(Information shown Opens)

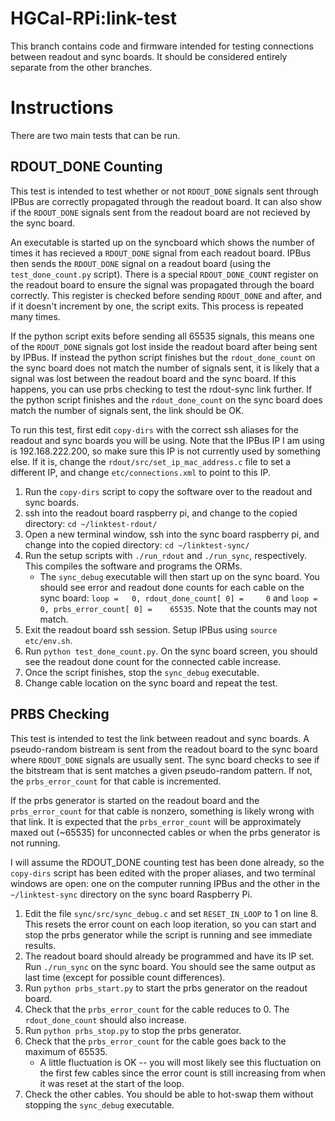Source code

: # HGCal-RPi:link-test

This branch contains code and firmware intended for testing connections between readout and sync boards.
It should be considered entirely separate from the other branches.

# Instructions
There are two main tests that can be run.

## RDOUT\_DONE Counting
This test is intended to test whether or not `RDOUT_DONE` signals sent through IPBus are correctly propagated through the readout board.
It can also show if the `RDOUT_DONE` signals sent from the readout board are not recieved by the sync board.

An executable is started up on the syncboard which shows the number of times it has recieved a `RDOUT_DONE` signal from each readout board.
IPBus then sends the `RDOUT_DONE` signal on a readout board (using the `test_done_count.py` script).
There is a special `RDOUT_DONE_COUNT` register on the readout board to ensure the signal was propagated through the board correctly.
This register is checked before sending `RDOUT_DONE` and after, and if it doesn't increment by one, the script exits.
This process is repeated many times.

If the python script exits before sending all 65535 signals, this means one of the `RDOUT_DONE` signals got lost inside the readout board after being sent by IPBus.
If instead the python script finishes but the `rdout_done_count` on the sync board does not match the number of signals sent, it is likely that a signal was lost between the readout board and the sync board.
If this happens, you can use prbs checking to test the rdout-sync link further.
If the python script finishes and the `rdout_done_count` on the sync board does match the number of signals sent, the link should be OK.

To run this test, first edit `copy-dirs` with the correct ssh aliases for the readout and sync boards you will be using.
Note that the IPBus IP I am using is 192.168.222.200, so make sure this IP is not currently used by something else.
If it is, change the `rdout/src/set_ip_mac_address.c` file to set a different IP, and change `etc/connections.xml` to point to this IP.
  1. Run the `copy-dirs` script to copy the software over to the readout and sync boards.
  2. ssh into the readout board raspberry pi, and change to the copied directory: `cd ~/linktest-rdout/`
  3. Open a new terminal window, ssh into the sync board raspberry pi, and change into the copied directory: `cd ~/linktest-sync/`
  4. Run the setup scripts with `./run_rdout` and `./run_sync`, respectively. This compiles the software and programs the ORMs.
      - The `sync_debug` executable will then start up on the sync board. You should see error and readout done counts for each cable on the sync board: `loop =   0, rdout_done_count[ 0] =     0` and `loop =   0, prbs_error_count[ 0] =    65535`. Note that the counts may not match.
  5. Exit the readout board ssh session. Setup IPBus using `source etc/env.sh`.
  6. Run `python test_done_count.py`. On the sync board screen, you should see the readout done count for the connected cable increase.
  7. Once the script finishes, stop the `sync_debug` executable.
  8. Change cable location on the sync board and repeat the test.

## PRBS Checking
This test is intended to test the link between readout and sync boards.
A pseudo-random bistream is sent from the readout board to the sync board where `RDOUT_DONE` signals are usually sent.
The sync board checks to see if the bitstream that is sent matches a given pseudo-random pattern.
If not, the `prbs_error_count` for that cable is incremented.

If the prbs generator is started on the readout board and the `prbs_error_count` for that cable is nonzero, something is likely wrong with that link.
It is expected that the `prbs_error_count` will be approximately maxed out (~65535) for unconnected cables or when the prbs generator is not running.

I will assume the RDOUT\_DONE counting test has been done already, so the `copy-dirs` script has been edited with the proper aliases, and two terminal windows are open: one on the computer running IPBus and the other in the `~/linktest-sync` directory on the sync board Raspberry Pi.
  1. Edit the file `sync/src/sync_debug.c` and set `RESET_IN_LOOP` to 1 on line 8. This resets the error count on each loop iteration, so you can start and stop the prbs generator while the script is running and see immediate results.
  2. The readout board should already be programmed and have its IP set. Run `./run_sync` on the sync board. You should see the same output as last time (except for possible count differences).
  3. Run `python prbs_start.py` to start the prbs generator on the readout board.
  4. Check that the `prbs_error_count` for the cable reduces to 0. The `rdout_done_count` should also increase.
  5. Run `python prbs_stop.py` to stop the prbs generator.
  6. Check that the `prbs_error_count` for the cable goes back to the maximum of 65535.
      - A little fluctuation is OK -- you will most likely see this fluctuation on the first few cables since the error count is still increasing from when it was reset at the start of the loop.
  7. Check the other cables. You should be able to hot-swap them without stopping the `sync_debug` executable.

(Information shown Closes)

§ **What you need to do**:
Of all the entries above, output exactly the lines between the one holding "If the python script finishes" and the one holding "4. Run the setup", inclusive.

§ **Response box**:
If the python script finishes and the `rdout_done_count` on the sync board does match the number of signals sent, the link should be OK.

To run this test, first edit `copy-dirs` with the correct ssh aliases for the readout and sync boards you will be using.
Note that the IPBus IP I am using is 192.168.222.200, so make sure this IP is not currently used by something else.
If it is, change the `rdout/src/set_ip_mac_address.c` file to set a different IP, and change `etc/connections.xml` to point to this IP.
  1. Run the `copy-dirs` script to copy the software over to the readout and sync boards.
  2. ssh into the readout board raspberry pi, and change to the copied directory: `cd ~/linktest-rdout/`
  3. Open a new terminal window, ssh into the sync board raspberry pi, and change into the copied directory: `cd ~/linktest-sync/`
  4. Run the setup scripts with `./run_rdout` and `./run_sync`, respectively. This compiles the software and programs the ORMs.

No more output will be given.